Take virtual reality. The idea, as near as I can tell, is
that by moving to full-body-sensing and interaction we'll solve the user
interface problem by maximally utilizing all of our body's input and output
channels. Setting aside for a later time the appropriateness of the "input"
metaphor to humans being-in-the-world, VR seems to have the goal of the
invisible computer behind the scenes. But is it really true that the problem
with our current user interfaces is that we don't have enough of them? Is it a
quantity problem -- a little user interface is good, more is better? VR, by
taking the gluttonous approach to user interface design, continues to put the
interface at the center of attention, leaving the real world behind.
Take
voice input. The idea, as near as I can tell, is that if I could just talk to my
computer it would finally understand me. The problem is, if I could talk to my
computer today, I'd have to talk in C or Fortran or CSH, because that is what
they understand. When I can send email to my computer and have it DWIM the
answer, then I'll start to believe in voice computers for limited applications.

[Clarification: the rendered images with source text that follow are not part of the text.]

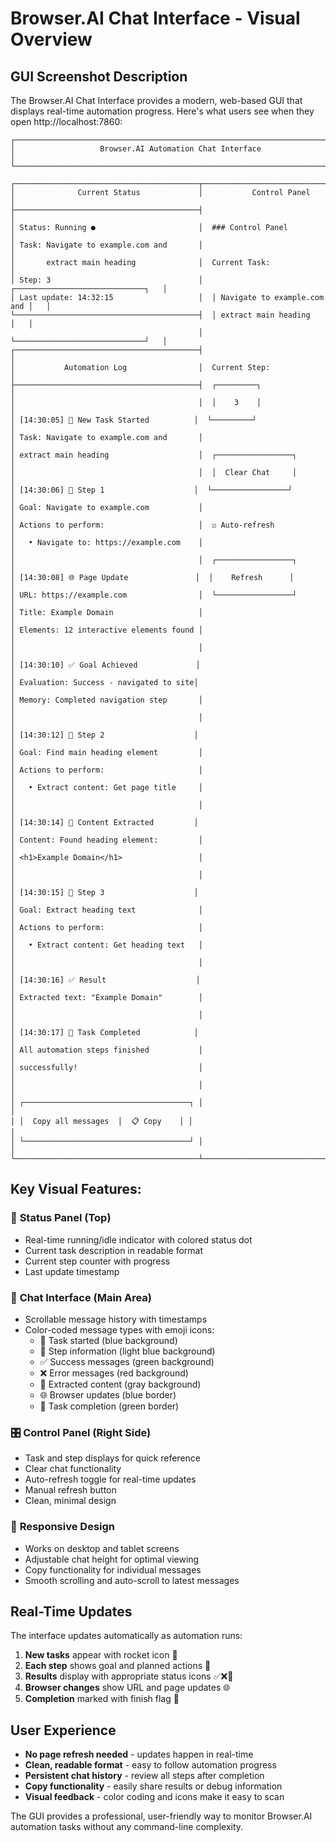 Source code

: # Browser.AI Chat Interface - Visual Overview

## GUI Screenshot Description

The Browser.AI Chat Interface provides a modern, web-based GUI that displays real-time automation progress. Here's what users see when they open http://localhost:7860:

```
┌─────────────────────────────────────────────────────────────────────────────┐
│                   Browser.AI Automation Chat Interface                     │
└─────────────────────────────────────────────────────────────────────────────┘

┌─────────────────────────────────────────┬───────────────────────────────────┐
│              Current Status             │           Control Panel          │
├─────────────────────────────────────────┤                                   │
│ Status: Running ●                       │  ### Control Panel               │
│ Task: Navigate to example.com and       │                                   │
│       extract main heading              │  Current Task:                    │
│ Step: 3                                 │  ┌─────────────────────────────┐   │
│ Last update: 14:32:15                   │  │ Navigate to example.com and │   │
└─────────────────────────────────────────┤  │ extract main heading        │   │
                                          │  └─────────────────────────────┘   │
┌─────────────────────────────────────────┤                                   │
│           Automation Log                │  Current Step:                    │
├─────────────────────────────────────────┤  ┌─────────┐                       │
│                                         │  │    3    │                       │
│ [14:30:05] 🚀 New Task Started          │  └─────────┘                       │
│ Task: Navigate to example.com and       │                                   │
│ extract main heading                    │  ┌─────────────────┐               │
│                                         │  │  Clear Chat     │               │
│ [14:30:06] 🎯 Step 1                    │  └─────────────────┘               │
│ Goal: Navigate to example.com           │                                   │
│ Actions to perform:                     │  ☑ Auto-refresh                   │
│   • Navigate to: https://example.com    │                                   │
│                                         │  ┌─────────────────┐               │
│ [14:30:08] 🌐 Page Update               │  │    Refresh      │               │
│ URL: https://example.com                │  └─────────────────┘               │
│ Title: Example Domain                   │                                   │
│ Elements: 12 interactive elements found │                                   │
│                                         │                                   │
│ [14:30:10] ✅ Goal Achieved             │                                   │
│ Evaluation: Success - navigated to site│                                   │
│ Memory: Completed navigation step       │                                   │
│                                         │                                   │
│ [14:30:12] 🎯 Step 2                    │                                   │
│ Goal: Find main heading element         │                                   │
│ Actions to perform:                     │                                   │
│   • Extract content: Get page title     │                                   │
│                                         │                                   │
│ [14:30:14] 📄 Content Extracted         │                                   │
│ Content: Found heading element:         │                                   │
│ <h1>Example Domain</h1>                 │                                   │
│                                         │                                   │
│ [14:30:15] 🎯 Step 3                    │                                   │
│ Goal: Extract heading text              │                                   │
│ Actions to perform:                     │                                   │
│   • Extract content: Get heading text   │                                   │
│                                         │                                   │
│ [14:30:16] ✅ Result                    │                                   │
│ Extracted text: "Example Domain"        │                                   │
│                                         │                                   │
│ [14:30:17] 🏁 Task Completed            │                                   │
│ All automation steps finished           │                                   │
│ successfully!                           │                                   │
│                                         │                                   │
│ ┌─────────────────────────────────────┐ │                                   │
│ │  Copy all messages  │  📋 Copy    │ │                                   │
│ └─────────────────────────────────────┘ │                                   │
└─────────────────────────────────────────┴───────────────────────────────────┘
```

## Key Visual Features:

### 🎨 **Status Panel (Top)**
- Real-time running/idle indicator with colored status dot
- Current task description in readable format  
- Current step counter with progress
- Last update timestamp

### 💬 **Chat Interface (Main Area)**
- Scrollable message history with timestamps
- Color-coded message types with emoji icons:
  - 🚀 Task started (blue background)
  - 🎯 Step information (light blue background) 
  - ✅ Success messages (green background)
  - ❌ Error messages (red background)
  - 📄 Extracted content (gray background)
  - 🌐 Browser updates (blue border)
  - 🏁 Task completion (green border)

### 🎛️ **Control Panel (Right Side)**
- Task and step displays for quick reference
- Clear chat functionality
- Auto-refresh toggle for real-time updates
- Manual refresh button
- Clean, minimal design

### 📱 **Responsive Design**
- Works on desktop and tablet screens
- Adjustable chat height for optimal viewing
- Copy functionality for individual messages
- Smooth scrolling and auto-scroll to latest messages

## Real-Time Updates

The interface updates automatically as automation runs:
1. **New tasks** appear with rocket icon 🚀
2. **Each step** shows goal and planned actions 🎯
3. **Results** display with appropriate status icons ✅❌📄
4. **Browser changes** show URL and page updates 🌐
5. **Completion** marked with finish flag 🏁

## User Experience

- **No page refresh needed** - updates happen in real-time
- **Clean, readable format** - easy to follow automation progress
- **Persistent chat history** - review all steps after completion  
- **Copy functionality** - easily share results or debug information
- **Visual feedback** - color coding and icons make it easy to scan

The GUI provides a professional, user-friendly way to monitor Browser.AI automation tasks without any command-line complexity. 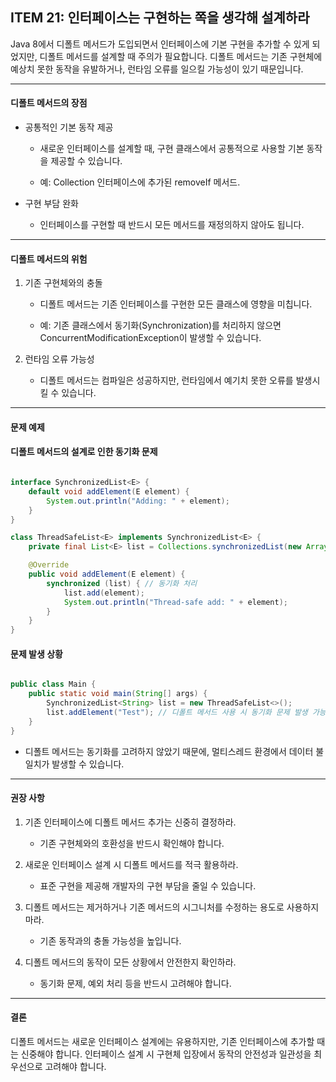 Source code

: ## ITEM 21: 인터페이스는 구현하는 쪽을 생각해 설계하라

Java 8에서 디폴트 메서드가 도입되면서 인터페이스에 기본 구현을 추가할 수 있게 되었지만, 디폴트 메서드를 설계할 때 주의가 필요합니다. 디폴트 메서드는 기존 구현체에 예상치 못한 동작을 유발하거나, 런타임 오류를 일으킬 가능성이 있기 때문입니다.

---

#### 디폴트 메서드의 장점

- 공통적인 기본 동작 제공

  - 새로운 인터페이스를 설계할 때, 구현 클래스에서 공통적으로 사용할 기본 동작을 제공할 수 있습니다.

  - 예: Collection 인터페이스에 추가된 removeIf 메서드.

- 구현 부담 완화

  - 인터페이스를 구현할 때 반드시 모든 메서드를 재정의하지 않아도 됩니다.

---

#### 디폴트 메서드의 위험

1. 기존 구현체와의 충돌

   - 디폴트 메서드는 기존 인터페이스를 구현한 모든 클래스에 영향을 미칩니다.

   - 예: 기존 클래스에서 동기화(Synchronization)를 처리하지 않으면 ConcurrentModificationException이 발생할 수 있습니다.

2. 런타임 오류 가능성

   - 디폴트 메서드는 컴파일은 성공하지만, 런타임에서 예기치 못한 오류를 발생시킬 수 있습니다.

---

#### 문제 예제

#### 디폴트 메서드의 설계로 인한 동기화 문제

```java

interface SynchronizedList<E> {
    default void addElement(E element) {
        System.out.println("Adding: " + element);
    }
}

class ThreadSafeList<E> implements SynchronizedList<E> {
    private final List<E> list = Collections.synchronizedList(new ArrayList<>());

    @Override
    public void addElement(E element) {
        synchronized (list) { // 동기화 처리
            list.add(element);
            System.out.println("Thread-safe add: " + element);
        }
    }
}

```

#### 문제 발생 상황

```java

public class Main {
    public static void main(String[] args) {
        SynchronizedList<String> list = new ThreadSafeList<>();
        list.addElement("Test"); // 디폴트 메서드 사용 시 동기화 문제 발생 가능
    }
}

```

- 디폴트 메서드는 동기화를 고려하지 않았기 때문에, 멀티스레드 환경에서 데이터 불일치가 발생할 수 있습니다.

---

#### 권장 사항

1.  기존 인터페이스에 디폴트 메서드 추가는 신중히 결정하라.

    - 기존 구현체와의 호환성을 반드시 확인해야 합니다.

2.  새로운 인터페이스 설계 시 디폴트 메서드를 적극 활용하라.

    - 표준 구현을 제공해 개발자의 구현 부담을 줄일 수 있습니다.

3.  디폴트 메서드는 제거하거나 기존 메서드의 시그니처를 수정하는 용도로 사용하지 마라.

    - 기존 동작과의 충돌 가능성을 높입니다.

4.  디폴트 메서드의 동작이 모든 상황에서 안전한지 확인하라.

    - 동기화 문제, 예외 처리 등을 반드시 고려해야 합니다.

---

#### 결론

디폴트 메서드는 새로운 인터페이스 설계에는 유용하지만, 기존 인터페이스에 추가할 때는 신중해야 합니다. 인터페이스 설계 시 구현체 입장에서 동작의 안전성과 일관성을 최우선으로 고려해야 합니다.
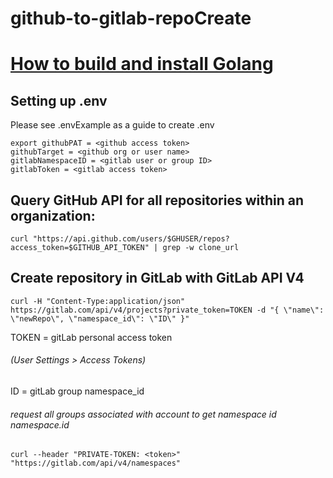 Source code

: # github-to-gitlab-repoCreate
# [How to build and install Golang](https://www.digitalocean.com/community/tutorials/how-to-build-and-install-go-programs)
## Setting up .env
 Please see .envExample as a guide to create .env
 ```
export githubPAT = <github access token>
githubTarget = <github org or user name>
gitlabNamespaceID = <gitlab user or group ID>
gitlabToken = <gitlab access token>

 ```


## Query GitHub API for all repositories within an organization:
```bigquery
curl "https://api.github.com/users/$GHUSER/repos?access_token=$GITHUB_API_TOKEN" | grep -w clone_url
```

## Create repository in GitLab with GitLab API V4
```bigquery
curl -H "Content-Type:application/json" https://gitlab.com/api/v4/projects?private_token=TOKEN -d "{ \"name\": \"newRepo\", \"namespace_id\": \"ID\" }"            
```

TOKEN = gitLab personal access token
###### (User Settings > Access Tokens)
ID    = gitLab group namespace_id
###### request all groups associated with account to get namespace id namespace.id
```
curl --header "PRIVATE-TOKEN: <token>" "https://gitlab.com/api/v4/namespaces"    
```
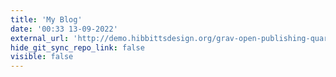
 ```yaml
---
title: 'My Blog'
date: '00:33 13-09-2022'
external_url: 'http://demo.hibbittsdesign.org/grav-open-publishing-quark/chromeless:true'
hide_git_sync_repo_link: false
visible: false
---
```


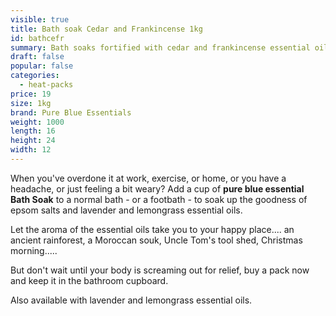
 ```yaml
---
visible: true
title: Bath soak Cedar and Frankincense 1kg
id: bathcefr
summary: Bath soaks fortified with cedar and frankincense essential oils - 1kg
draft: false
popular: false
categories:
  - heat-packs
price: 19
size: 1kg
brand: Pure Blue Essentials
weight: 1000
length: 16
height: 24
width: 12
---
```

When you've overdone it at work, exercise, or home, or you have a headache, or just feeling a bit weary?  Add a cup of **pure blue essential Bath Soak** to a normal bath - or a footbath - to soak up the goodness of epsom salts and lavender and lemongrass essential oils.  

Let the aroma of the essential oils take you to your happy place.... an ancient rainforest, a Moroccan souk, Uncle Tom's tool shed, Christmas morning.....

But don't wait until your body is screaming out for relief, buy a pack now and keep it in the bathroom cupboard.

Also available with lavender and lemongrass essential oils. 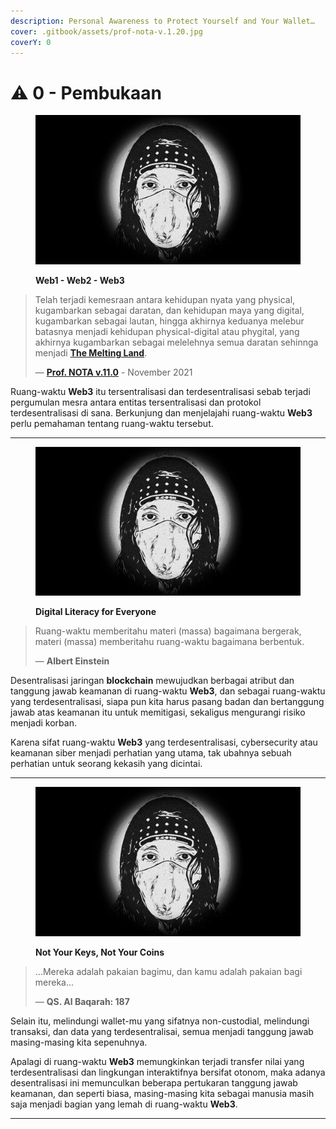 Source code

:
 ```yaml
---
description: Personal Awareness to Protect Yourself and Your Wallet…
cover: .gitbook/assets/prof-nota-v.1.20.jpg
coverY: 0
---
```


# ⚠️ 0 - Pembukaan

<figure><img src=".gitbook/assets/prof-nota-v.1.20.jpg" alt=""><figcaption><p><strong>Web1 - Web2 - Web3</strong></p></figcaption></figure>

> Telah terjadi kemesraan antara kehidupan nyata yang physical, kugambarkan sebagai daratan, dan kehidupan maya yang digital, kugambarkan sebagai lautan, hingga akhirnya keduanya melebur batasnya menjadi kehidupan physical-digital atau phygital, yang akhirnya kugambarkan sebagai melelehnya semua daratan sehinnga menjadi [**The Melting Land**](https://docs.endhonesa.com/02-the-creations.../waivfves-2/15.-the-melting-land).
>
> — [**Prof. NOTA v.11.0**](https://nota.endhonesa.com/) - November 2021

Ruang-waktu **Web3** itu tersentralisasi dan terdesentralisasi sebab terjadi pergumulan mesra antara entitas tersentralisasi dan protokol terdesentralisasi di sana. Berkunjung dan menjelajahi ruang-waktu **Web3** perlu pemahaman tentang ruang-waktu tersebut.

***

<figure><img src=".gitbook/assets/prof-nota-v.1.20.jpg" alt=""><figcaption><p><strong>Digital Literacy for Everyone</strong></p></figcaption></figure>

> Ruang-waktu memberitahu materi (massa) bagaimana bergerak, materi (massa) memberitahu ruang-waktu bagaimana berbentuk.
>
> — **Albert Einstein**

Desentralisasi jaringan **blockchain** mewujudkan berbagai atribut dan tanggung jawab keamanan di ruang-waktu **Web3**, dan sebagai ruang-waktu yang terdesentralisasi, siapa pun kita harus pasang badan dan bertanggung jawab atas keamanan itu untuk memitigasi, sekaligus mengurangi risiko menjadi korban.

Karena sifat ruang-waktu **Web3** yang terdesentralisasi, cybersecurity atau keamanan siber menjadi perhatian yang utama, tak ubahnya sebuah perhatian untuk seorang kekasih yang dicintai.

***

<figure><img src=".gitbook/assets/prof-nota-v.1.20.jpg" alt=""><figcaption><p><strong>Not Your Keys, Not Your Coins</strong></p></figcaption></figure>

> …Mereka adalah pakaian bagimu, dan kamu adalah pakaian bagi mereka...
>
> — **QS. Al Baqarah: 187**

Selain itu, melindungi wallet-mu yang sifatnya non-custodial, melindungi transaksi, dan data yang terdesentralisai, semua menjadi tanggung jawab masing-masing kita sepenuhnya.

Apalagi di ruang-waktu **Web3** memungkinkan terjadi transfer nilai yang terdesentralisasi dan lingkungan interaktifnya bersifat otonom, maka adanya desentralisasi ini memunculkan beberapa pertukaran tanggung jawab keamanan, dan seperti biasa, masing-masing kita sebagai manusia masih saja menjadi bagian yang lemah di ruang-waktu **Web3**.

***
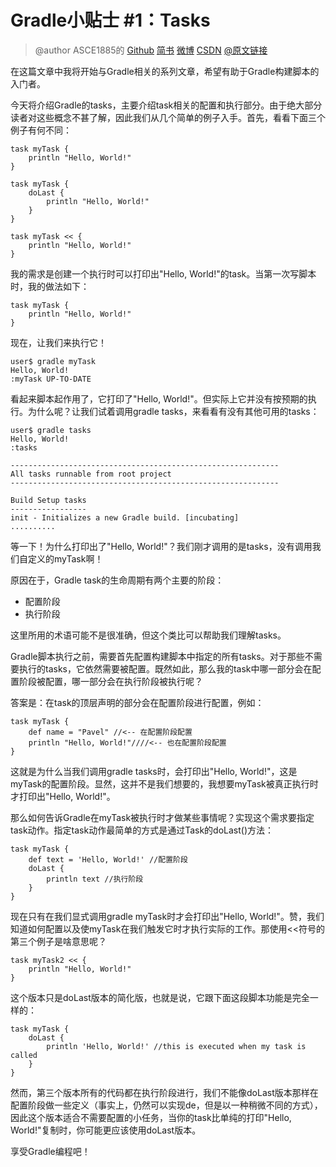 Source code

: # Gradle小贴士 #1：Tasks

> @author ASCE1885的 [Github](https://github.com/ASCE1885)  [简书](http://www.jianshu.com/users/4ef984470da8/latest_articles) [微博](http://weibo.com/asce885/profile?rightmod=1&wvr=6&mod=personinfo) [CSDN](http://blog.csdn.net/asce1885)
[@原文链接](http://trickyandroid.com/gradle-tip-1-tasks/)

在这篇文章中我将开始与Gradle相关的系列文章，希望有助于Gradle构建脚本的入门者。

今天将介绍Gradle的tasks，主要介绍task相关的配置和执行部分。由于绝大部分读者对这些概念不甚了解，因此我们从几个简单的例子入手。首先，看看下面三个例子有何不同：

```
task myTask {
    println "Hello, World!"
}

task myTask {
    doLast {
        println "Hello, World!"
    }
}

task myTask << {
    println "Hello, World!"
}
```

我的需求是创建一个执行时可以打印出"Hello, World!"的task。当第一次写脚本时，我的做法如下：

```
task myTask {
    println "Hello, World!"
}
```

现在，让我们来执行它！

```
user$ gradle myTask
Hello, World!
:myTask UP-TO-DATE
```

看起来脚本起作用了，它打印了"Hello, World!"。但实际上它并没有按预期的执行。为什么呢？让我们试着调用gradle tasks，来看看有没有其他可用的tasks：

```
user$ gradle tasks
Hello, World!
:tasks

------------------------------------------------------------
All tasks runnable from root project
------------------------------------------------------------

Build Setup tasks
-----------------
init - Initializes a new Gradle build. [incubating]
..........
```

等一下！为什么打印出了"Hello, World!"？我们刚才调用的是tasks，没有调用我们自定义的myTask啊！

原因在于，Gradle task的生命周期有两个主要的阶段：

* 配置阶段
* 执行阶段

这里所用的术语可能不是很准确，但这个类比可以帮助我们理解tasks。

Gradle脚本执行之前，需要首先配置构建脚本中指定的所有tasks。对于那些不需要执行的tasks，它依然需要被配置。既然如此，那么我的task中哪一部分会在配置阶段被配置，哪一部分会在执行阶段被执行呢？

答案是：在task的顶层声明的部分会在配置阶段进行配置，例如：

```
task myTask {
    def name = "Pavel" //<-- 在配置阶段配置
    println "Hello, World!"////<-- 也在配置阶段配置
}
```

这就是为什么当我们调用gradle tasks时，会打印出"Hello, World!"，这是myTask的配置阶段。显然，这并不是我们想要的，我想要myTask被真正执行时才打印出"Hello, World!"。

那么如何告诉Gradle在myTask被执行时才做某些事情呢？实现这个需求要指定task动作。指定task动作最简单的方式是通过Task的doLast()方法：

```
task myTask {
    def text = 'Hello, World!' //配置阶段
    doLast {
        println text //执行阶段
    }
}
```

现在只有在我们显式调用gradle myTask时才会打印出"Hello, World!"。赞，我们知道如何配置以及使myTask在我们触发它时才执行实际的工作。那使用<<符号的第三个例子是啥意思呢？

```
task myTask2 << {
    println "Hello, World!" 
}
```

这个版本只是doLast版本的简化版，也就是说，它跟下面这段脚本功能是完全一样的：

```
task myTask {
    doLast {
        println 'Hello, World!' //this is executed when my task is called
    }
}
```

然而，第三个版本所有的代码都在执行阶段进行，我们不能像doLast版本那样在配置阶段做一些定义（事实上，仍然可以实现de，但是以一种稍微不同的方式），因此这个版本适合不需要配置的小任务，当你的task比单纯的打印"Hello, World!"复制时，你可能更应该使用doLast版本。

享受Gradle编程吧！




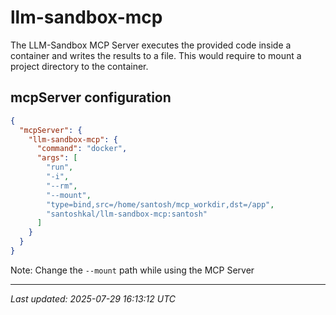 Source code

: # llm-sandbox-mcp

The LLM-Sandbox MCP Server executes the provided code inside a container and writes the results to a
file. This would require to mount a project directory to the container.

## mcpServer configuration

```json
{
  "mcpServer": {
    "llm-sandbox-mcp": {
      "command": "docker",
      "args": [
        "run",
        "-i",
        "--rm",
        "--mount",
        "type=bind,src=/home/santosh/mcp_workdir,dst=/app",
        "santoshkal/llm-sandbox-mcp:santosh"
      ]
    }
  }
}
```

Note: Change the `--mount` path while using the MCP Server

---
*Last updated: 2025-07-29 16:13:12 UTC*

Limited, because most of my life I am with other people, and I want to talk (or
listen) to them, not to my computer. If I want to take notes, or glance at
information, I want to do so unobtrusively. Voice command is so well-known in
science fiction exactly because it is prominent and attention grabbing --
fiction is supposed to hold our attention. A good tool is not.
I do think
that research on agents, speech recognition, and so on is important; the problem
is that they are all in the domain of the conscious interaction. The result is
that the research dialogue is restricted to a narrower-than-necessary set of
problems, rather than the broader problem of good, invisible, tools. I believe
we could use a lot more attention on techniques of invisibility, including
abandoning computers as we know them.
It was the desire to build
technology truer to the possibility of invisibility that caused me to initiate
the ubiquitous computing work at PARC five years ago. The first phase of that
effort incorporated existing projects, such as the wall-sized pen computer
called LiveBoard, and added others, the inch-sized tab and the foot-sized pad,
to create a panoply of devices that could be ubiquitous in the home or office --
hundreds per person, integrated with the everyday setting. Enabling the mundane
computer put us on the way to the invisible computer (see the July issue of CACM
for more information). But more work is needed.
To understand
invisibility the humanities and social sciences are especially valuable, because
they specialize in exposing the otherwise invisible. For instance, ethnography
can teach us something of the importance of the details of context and setting
and cultural background; feminist deconstructionism can teach us a little of the
necessity of different, deeply lived, points of view to real
understanding.
The clock, and the clockwork machine, are the metaphors of
the past several hundred years of technology. Invisible technology needs a
metaphor that reminds us of the value of invisibility, but does not make it
visible. I propose childhood: playful, a building of foundations, constant
learning, a bit mysterious and quickly forgotten by adults. Our computers should
be like our childhood: an invisible foundation that is quickly forgotten but
always with us, and effortlessly used throughout our lives.